L’Emo Rap c’est quoi ?
Inspirés par des personnalités comme Kurt Cobain, plusieurs nouveaux rappeurs lancent ce qu’on appelle l’Emo Rap (Ou SoundCloud Rap). Portée par Lil Peep, Trippie Redd ou encore Juice Wrld, cette tendance est une variante du rap, mais un peu plus chantée et accompagnée de samples de rock ou de pop. Tandis que le rap « standard » fait l’éloge de la rue et de l’argent sur fond d’égo trip, l’emo rap, lui, est beaucoup plus personnel. Nous faisons face à des personnages torturés et névrosés. Les textes tournant régulièrement autour de ruptures sentimentales, de drogues dures, d’abandons voir de suicides. Torturé et ancien addict à différentes drogues, Joe Budden se place comme l’un des précurseurs de ce nouveau genre. Sans le savoir, il allait inspirer cette nouvelle génération d’émo-rappeurs.
A la recherche du succès
Joe Budden nait à New York mais il grandira dans le New Jersey. Le nom ne vous dit peut-être pas grand-chose, pourtant, c’est lui qui est derrière le morceau Pump It Up, produit par Just Blaze. Titre qui finira sur beaucoup de soundtracks, 2Fast 2Furious et Street Dancer entre autres.
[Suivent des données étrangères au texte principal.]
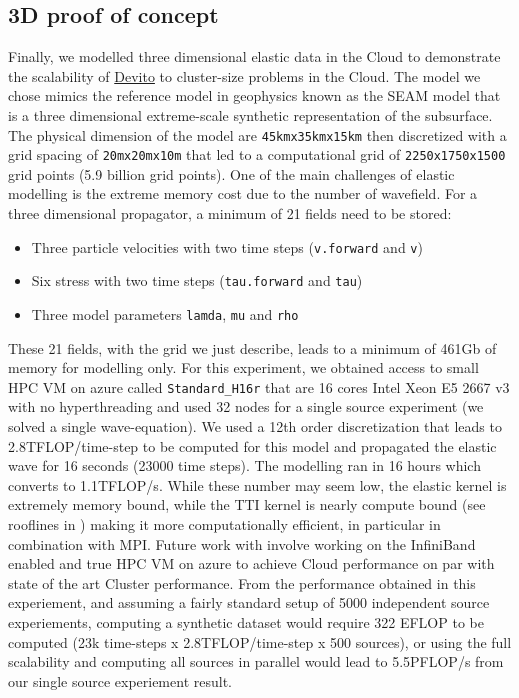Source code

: \documentclass[conference]{IEEEtran}
\begin{document}
\subsection{3D proof of concept}\label{d-proof-of-concept}

Finally, we modelled three dimensional elastic data in the Cloud to
demonstrate the scalability of
\href{https://github.com/devitocodes/devito}{Devito} to cluster-size
problems in the Cloud. The model we chose mimics the reference model in
geophysics known as the SEAM model \cite{fehler2011seam} that is a
three dimensional extreme-scale synthetic representation of the
subsurface. The physical dimension of the model are
\texttt{45kmx35kmx15km} then discretized with a grid spacing of
\texttt{20mx20mx10m} that led to a computational grid of
\texttt{2250x1750x1500} grid points (5.9 billion grid points). One of
the main challenges of elastic modelling is the extreme memory cost due
to the number of wavefield. For a three dimensional propagator, a
minimum of 21 fields need to be stored:

\begin{itemize}
\itemsep1pt\parskip0pt
\item
  Three particle velocities with two time steps (\texttt{v.forward} and
  \texttt{v})
\item
  Six stress with two time steps (\texttt{tau.forward} and \texttt{tau})
\item
  Three model parameters \texttt{lamda}, \texttt{mu} and \texttt{rho}
\end{itemize}

These 21 fields, with the grid we just describe, leads to a minimum of
461Gb of memory for modelling only. For this experiment, we obtained
access to small HPC VM on azure called \texttt{Standard\_H16r} that are
16 cores Intel Xeon E5 2667 v3 with no hyperthreading and used 32 nodes
for a single source experiment (we solved a single wave-equation). We
used a 12th order discretization that leads to 2.8TFLOP/time-step to be
computed for this model and propagated the elastic wave for 16 seconds
(23000 time steps). The modelling ran in 16 hours which converts to
1.1TFLOP/s. While these number may seem low, the elastic kernel is
extremely memory bound, while the TTI kernel is nearly compute bound
(see rooflines in \cite{louboutin2016ppf, devito-api, devito-compiler})
making it more computationally efficient, in particular in combination
with MPI. Future work with involve working on the InfiniBand enabled and
true HPC VM on azure to achieve Cloud performance on par with state of
the art Cluster performance. From the performance obtained in this
experiement, and assuming a fairly standard setup of 5000 independent
source experiements, computing a synthetic dataset would require 322
EFLOP to be computed (23k time-steps x 2.8TFLOP/time-step x 500
sources), or using the full scalability and computing all sources in
parallel would lead to 5.5PFLOP/s from our single source experiement
result.
\end{document}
A première vue, rien de très rock ou émo là-dedans. Très clairement, ce premier album éponyme sorti en 2003 sous Def Jam, est un album façonné par son label. Projet assez impersonnel, malgré la présence de titre comme Walk With Me qui met en avant ses doutes et sa paranoïa vis-à-vis de son nouveau statut, ou encore Calm Down où il évoque ses problèmes relationnels avec sa mère et ses addictions. Le point d’orgue arrive avec le morceau 10 Mins. Joey propose un morceau très introspectif où il rappe sur une dizaine de minutes non-stop. Performance assez rare à l’époque.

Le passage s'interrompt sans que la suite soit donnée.